**ACTION ITEM**:
I'd like the records transcribed exactly, leaving the images out.

**RECORDS FOR THIS EXERCISE**:
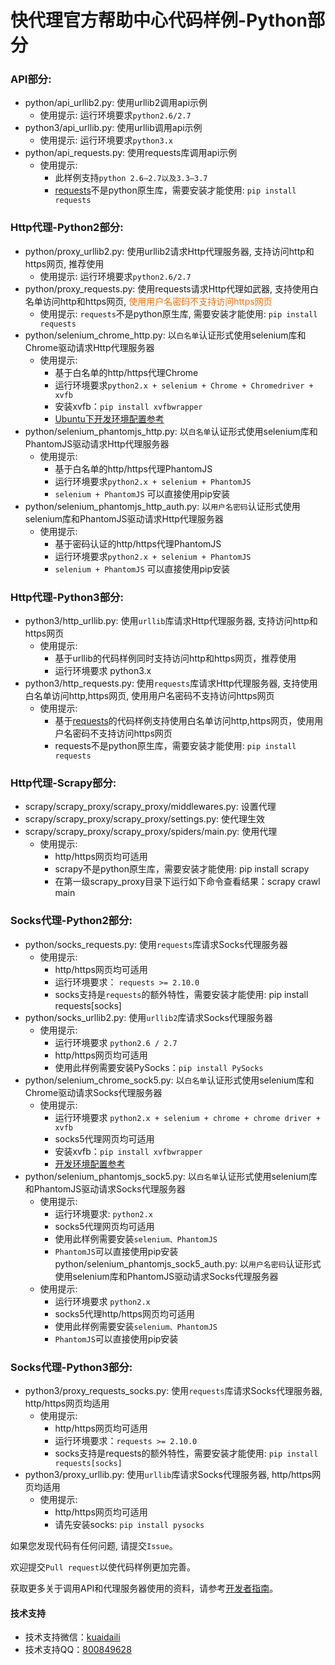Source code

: # 快代理官方帮助中心代码样例-Python部分

### API部分:
* python/api_urllib2.py: 使用urllib2调用api示例
	* 使用提示: 运行环境要求`python2.6/2.7`
* python3/api_urllib.py: 使用urllib调用api示例
	* 使用提示: 运行环境要求`python3.x`
* python/api_requests.py: 使用requests库调用api示例
	* 使用提示:
		* 此样例支持`python 2.6—2.7以及3.3—3.7`
		* [requests](http://docs.python-requests.org/zh_CN/latest/)不是python原生库，需要安装才能使用: `pip install requests`

### Http代理-Python2部分:
* python/proxy_urllib2.py: 使用urllib2请求Http代理服务器, 支持访问http和https网页, 推荐使用
	* 使用提示: 运行环境要求`python2.6/2.7`
* python/proxy_requests.py: 使用requests请求Http代理如武器, 支持使用白名单访问http和https网页, <font color="#f96e0c">使用用户名密码不支持访问https网页</font>
	* 使用提示: `requests`不是python原生库, 需要安装才能使用: `pip install requests`
* python/selenium_chrome_http.py: 以`白名单`认证形式使用selenium库和Chrome驱动请求Http代理服务器
	* 使用提示:
		* 基于白名单的http/https代理Chrome
		* 运行环境要求`python2.x + selenium + Chrome + Chromedriver + xvfb`
		* 安装xvfb：`pip install xvfbwrapper`
		* [Ubuntu下开发环境配置参考](https://christopher.su/2015/selenium-chromedriver-ubuntu/)
* python/selenium_phantomjs_http.py: 以`白名单`认证形式使用selenium库和PhantomJS驱动请求Http代理服务器
	* 使用提示:
		* 基于白名单的http/https代理PhantomJS
		* 运行环境要求`python2.x + selenium + PhantomJS`
		* `selenium + PhantomJS` 可以直接使用pip安装
* python/selenium_phantomjs_http_auth.py: 以`用户名密码`认证形式使用selenium库和PhantomJS驱动请求Http代理服务器
	* 使用提示:
		* 基于密码认证的http/https代理PhantomJS
		* 运行环境要求`python2.x + selenium + PhantomJS`
		* `selenium + PhantomJS` 可以直接使用pip安装

### Http代理-Python3部分:
* python3/http_urllib.py: 使用`urllib`库请求Http代理服务器, 支持访问http和https网页
	* 使用提示:
		* 基于urllib的代码样例同时支持访问http和https网页，推荐使用
		* 运行环境要求 python3.x
* python3/http_requests.py: 使用`requests`库请求Http代理服务器, 支持使用白名单访问http,https网页, <font>使用用户名密码不支持访问https网页</font>
	* 使用提示:
		* 基于[requests](http://docs.python-requests.org/zh_CN/latest/)的代码样例支持使用白名单访问http,https网页，使用用户名密码不支持访问https网页
		* requests不是python原生库，需要安装才能使用: `pip install requests`

### Http代理-Scrapy部分:
* scrapy/scrapy_proxy/scrapy_proxy/middlewares.py: 设置代理
* scrapy/scrapy_proxy/scrapy_proxy/settings.py: 使代理生效
* scrapy/scrapy_proxy/scrapy_proxy/spiders/main.py: 使用代理
	* 使用提示:
		* http/https网页均可适用
		* scrapy不是python原生库，需要安装才能使用: pip install scrapy
		* 在第一级scrapy_proxy目录下运行如下命令查看结果：scrapy crawl main

### Socks代理-Python2部分:
* python/socks_requests.py: 使用`requests`库请求Socks代理服务器
	* 使用提示:
		* http/https网页均可适用
		* 运行环境要求： `requests >= 2.10.0`
		* socks支持是`requests`的额外特性，需要安装才能使用: pip install requests[socks]
* python/socks_urllib2.py: 使用`urllib2`库请求Socks代理服务器
	* 使用提示:
		* 运行环境要求 `python2.6 / 2.7`
		* http/https网页均可适用
		* 使用此样例需要安装PySocks：`pip install PySocks`
* python/selenium_chrome_sock5.py: 以`白名单`认证形式使用selenium库和Chrome驱动请求Socks代理服务器
	* 使用提示:
		* 运行环境要求 `python2.x + selenium + chrome + chrome driver + xvfb`
		* socks5代理网页均可适用
		* 安装xvfb：`pip install xvfbwrapper`
		* [开发环境配置参考](https://christopher.su/2015/selenium-chromedriver-ubuntu/)
* python/selenium_phantomjs_sock5.py: 以`白名单`认证形式使用selenium库和PhantomJS驱动请求Socks代理服务器
	* 使用提示:
		* 运行环境要求: `python2.x`
		* socks5代理网页均可适用
		* 使用此样例需要安装`selenium、PhantomJS`
		* `PhantomJS`可以直接使用pip安装
python/selenium_phantomjs_sock5_auth.py: 以`用户名密码`认证形式使用selenium库和PhantomJS驱动请求Socks代理服务器
	* 使用提示:
		* 运行环境要求 `python2.x`
		* socks5代理http/https网页均可适用
		* 使用此样例需要安装`selenium、PhantomJS`
		* `PhantomJS`可以直接使用pip安装

### Socks代理-Python3部分:
* python3/proxy_requests_socks.py: 使用`requests`库请求Socks代理服务器, http/https网页均适用
	* 使用提示:
		* http/https网页均可适用
		* 运行环境要求：`requests >= 2.10.0`
		* socks支持是requests的额外特性，需要安装才能使用: `pip install requests[socks]`
* python3/proxy_urllib.py: 使用`urllib`库请求Socks代理服务器, http/https网页均适用
	* 使用提示:
		* http/https网页均可适用
		* 请先安装socks: `pip install pysocks`

如果您发现代码有任何问题, 请提交`Issue`。

欢迎提交`Pull request`以使代码样例更加完善。

获取更多关于调用API和代理服务器使用的资料，请参考[开发者指南](https://help.kuaidaili.com/dev/api/)。

#### 技术支持

* 技术支持微信：<a href="https://img.kuaidaili.com/img/service_wx.jpg">kuaidaili</a>
* 技术支持QQ：<a href="http://q.url.cn/CDksXo?_type=wpa&qidian=true">800849628</a>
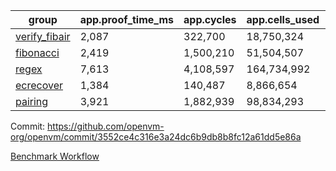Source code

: | group | app.proof_time_ms | app.cycles | app.cells_used | leaf.proof_time_ms | leaf.cycles | leaf.cells_used |
| -- | -- | -- | -- | -- | -- | -- |
| [verify_fibair](https://github.com/openvm-org/openvm/blob/benchmark-results/benchmarks-pr/2008/verify_fibair-3552ce4c316e3a24dc6b9db8b8fc12a61dd5e86a.md) | 2,087 |  322,700 |  18,750,324 |- | - | - |
| [fibonacci](https://github.com/openvm-org/openvm/blob/benchmark-results/benchmarks-pr/2008/fibonacci-3552ce4c316e3a24dc6b9db8b8fc12a61dd5e86a.md) | 2,419 |  1,500,210 |  51,504,507 |- | - | - |
| [regex](https://github.com/openvm-org/openvm/blob/benchmark-results/benchmarks-pr/2008/regex-3552ce4c316e3a24dc6b9db8b8fc12a61dd5e86a.md) | 7,613 |  4,108,597 |  164,734,992 |- | - | - |
| [ecrecover](https://github.com/openvm-org/openvm/blob/benchmark-results/benchmarks-pr/2008/ecrecover-3552ce4c316e3a24dc6b9db8b8fc12a61dd5e86a.md) | 1,384 |  140,487 |  8,866,654 |- | - | - |
| [pairing](https://github.com/openvm-org/openvm/blob/benchmark-results/benchmarks-pr/2008/pairing-3552ce4c316e3a24dc6b9db8b8fc12a61dd5e86a.md) | 3,921 |  1,882,939 |  98,834,293 |- | - | - |


Commit: https://github.com/openvm-org/openvm/commit/3552ce4c316e3a24dc6b9db8b8fc12a61dd5e86a

[Benchmark Workflow](https://github.com/openvm-org/openvm/actions/runs/17136181331)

**ANSWER TO THIS PROBLEM**:
Source code

: # 快代理官方帮助中心代码样例-Python部分

### API部分:
* python/api_urllib2.py: 使用urllib2调用api示例
	* 使用提示: 运行环境要求`python2.6/2.7`
* python3/api_urllib.py: 使用urllib调用api示例
	* 使用提示: 运行环境要求`python3.x`
* python/api_requests.py: 使用requests库调用api示例
	* 使用提示:
		* 此样例支持`python 2.6—2.7以及3.3—3.7`
		* [requests](http://docs.python-requests.org/zh_CN/latest/)不是python原生库，需要安装才能使用: `pip install requests`

### Http代理-Python2部分:
* python/proxy_urllib2.py: 使用urllib2请求Http代理服务器, 支持访问http和https网页, 推荐使用
	* 使用提示: 运行环境要求`python2.6/2.7`
* python/proxy_requests.py: 使用requests请求Http代理如武器, 支持使用白名单访问http和https网页, <font color="#f96e0c">使用用户名密码不支持访问https网页</font>
	* 使用提示: `requests`不是python原生库, 需要安装才能使用: `pip install requests`
* python/selenium_chrome_http.py: 以`白名单`认证形式使用selenium库和Chrome驱动请求Http代理服务器
	* 使用提示:
		* 基于白名单的http/https代理Chrome
		* 运行环境要求`python2.x + selenium + Chrome + Chromedriver + xvfb`
		* 安装xvfb：`pip install xvfbwrapper`
		* [Ubuntu下开发环境配置参考](https://christopher.su/2015/selenium-chromedriver-ubuntu/)
* python/selenium_phantomjs_http.py: 以`白名单`认证形式使用selenium库和PhantomJS驱动请求Http代理服务器
	* 使用提示:
		* 基于白名单的http/https代理PhantomJS
		* 运行环境要求`python2.x + selenium + PhantomJS`
		* `selenium + PhantomJS` 可以直接使用pip安装
* python/selenium_phantomjs_http_auth.py: 以`用户名密码`认证形式使用selenium库和PhantomJS驱动请求Http代理服务器
	* 使用提示:
		* 基于密码认证的http/https代理PhantomJS
		* 运行环境要求`python2.x + selenium + PhantomJS`
		* `selenium + PhantomJS` 可以直接使用pip安装

### Http代理-Python3部分:
* python3/http_urllib.py: 使用`urllib`库请求Http代理服务器, 支持访问http和https网页
	* 使用提示:
		* 基于urllib的代码样例同时支持访问http和https网页，推荐使用
		* 运行环境要求 python3.x
* python3/http_requests.py: 使用`requests`库请求Http代理服务器, 支持使用白名单访问http,https网页, <font>使用用户名密码不支持访问https网页</font>
	* 使用提示:
		* 基于[requests](http://docs.python-requests.org/zh_CN/latest/)的代码样例支持使用白名单访问http,https网页，使用用户名密码不支持访问https网页
		* requests不是python原生库，需要安装才能使用: `pip install requests`

### Http代理-Scrapy部分:
* scrapy/scrapy_proxy/scrapy_proxy/middlewares.py: 设置代理
* scrapy/scrapy_proxy/scrapy_proxy/settings.py: 使代理生效
* scrapy/scrapy_proxy/scrapy_proxy/spiders/main.py: 使用代理
	* 使用提示:
		* http/https网页均可适用
		* scrapy不是python原生库，需要安装才能使用: pip install scrapy
		* 在第一级scrapy_proxy目录下运行如下命令查看结果：scrapy crawl main

### Socks代理-Python2部分:
* python/socks_requests.py: 使用`requests`库请求Socks代理服务器
	* 使用提示:
		* http/https网页均可适用
		* 运行环境要求： `requests >= 2.10.0`
		* socks支持是`requests`的额外特性，需要安装才能使用: pip install requests[socks]
* python/socks_urllib2.py: 使用`urllib2`库请求Socks代理服务器
	* 使用提示:
		* 运行环境要求 `python2.6 / 2.7`
		* http/https网页均可适用
		* 使用此样例需要安装PySocks：`pip install PySocks`
* python/selenium_chrome_sock5.py: 以`白名单`认证形式使用selenium库和Chrome驱动请求Socks代理服务器
	* 使用提示:
		* 运行环境要求 `python2.x + selenium + chrome + chrome driver + xvfb`
		* socks5代理网页均可适用
		* 安装xvfb：`pip install xvfbwrapper`
		* [开发环境配置参考](https://christopher.su/2015/selenium-chromedriver-ubuntu/)
* python/selenium_phantomjs_sock5.py: 以`白名单`认证形式使用selenium库和PhantomJS驱动请求Socks代理服务器
	* 使用提示:
		* 运行环境要求: `python2.x`
		* socks5代理网页均可适用
		* 使用此样例需要安装`selenium、PhantomJS`
		* `PhantomJS`可以直接使用pip安装
python/selenium_phantomjs_sock5_auth.py: 以`用户名密码`认证形式使用selenium库和PhantomJS驱动请求Socks代理服务器
	* 使用提示:
		* 运行环境要求 `python2.x`
		* socks5代理http/https网页均可适用
		* 使用此样例需要安装`selenium、PhantomJS`
		* `PhantomJS`可以直接使用pip安装

### Socks代理-Python3部分:
* python3/proxy_requests_socks.py: 使用`requests`库请求Socks代理服务器, http/https网页均适用
	* 使用提示:
		* http/https网页均可适用
		* 运行环境要求：`requests >= 2.10.0`
		* socks支持是requests的额外特性，需要安装才能使用: `pip install requests[socks]`
* python3/proxy_urllib.py: 使用`urllib`库请求Socks代理服务器, http/https网页均适用
	* 使用提示:
		* http/https网页均可适用
		* 请先安装socks: `pip install pysocks`

如果您发现代码有任何问题, 请提交`Issue`。

欢迎提交`Pull request`以使代码样例更加完善。

获取更多关于调用API和代理服务器使用的资料，请参考[开发者指南](https://help.kuaidaili.com/dev/api/)。

#### 技术支持

* 技术支持微信：<a href="https://img.kuaidaili.com/img/service_wx.jpg">kuaidaili</a>
* 技术支持QQ：<a href="http://q.url.cn/CDksXo?_type=wpa&qidian=true">800849628</a>
Source code

: | group | app.proof_time_ms | app.cycles | app.cells_used | leaf.proof_time_ms | leaf.cycles | leaf.cells_used |
| -- | -- | -- | -- | -- | -- | -- |
| [verify_fibair](https://github.com/openvm-org/openvm/blob/benchmark-results/benchmarks-pr/2008/verify_fibair-3552ce4c316e3a24dc6b9db8b8fc12a61dd5e86a.md) | 2,087 |  322,700 |  18,750,324 |- | - | - |
| [fibonacci](https://github.com/openvm-org/openvm/blob/benchmark-results/benchmarks-pr/2008/fibonacci-3552ce4c316e3a24dc6b9db8b8fc12a61dd5e86a.md) | 2,419 |  1,500,210 |  51,504,507 |- | - | - |
| [regex](https://github.com/openvm-org/openvm/blob/benchmark-results/benchmarks-pr/2008/regex-3552ce4c316e3a24dc6b9db8b8fc12a61dd5e86a.md) | 7,613 |  4,108,597 |  164,734,992 |- | - | - |
| [ecrecover](https://github.com/openvm-org/openvm/blob/benchmark-results/benchmarks-pr/2008/ecrecover-3552ce4c316e3a24dc6b9db8b8fc12a61dd5e86a.md) | 1,384 |  140,487 |  8,866,654 |- | - | - |
| [pairing](https://github.com/openvm-org/openvm/blob/benchmark-results/benchmarks-pr/2008/pairing-3552ce4c316e3a24dc6b9db8b8fc12a61dd5e86a.md) | 3,921 |  1,882,939 |  98,834,293 |- | - | - |


Commit: https://github.com/openvm-org/openvm/commit/3552ce4c316e3a24dc6b9db8b8fc12a61dd5e86a

[Benchmark Workflow](https://github.com/openvm-org/openvm/actions/runs/17136181331)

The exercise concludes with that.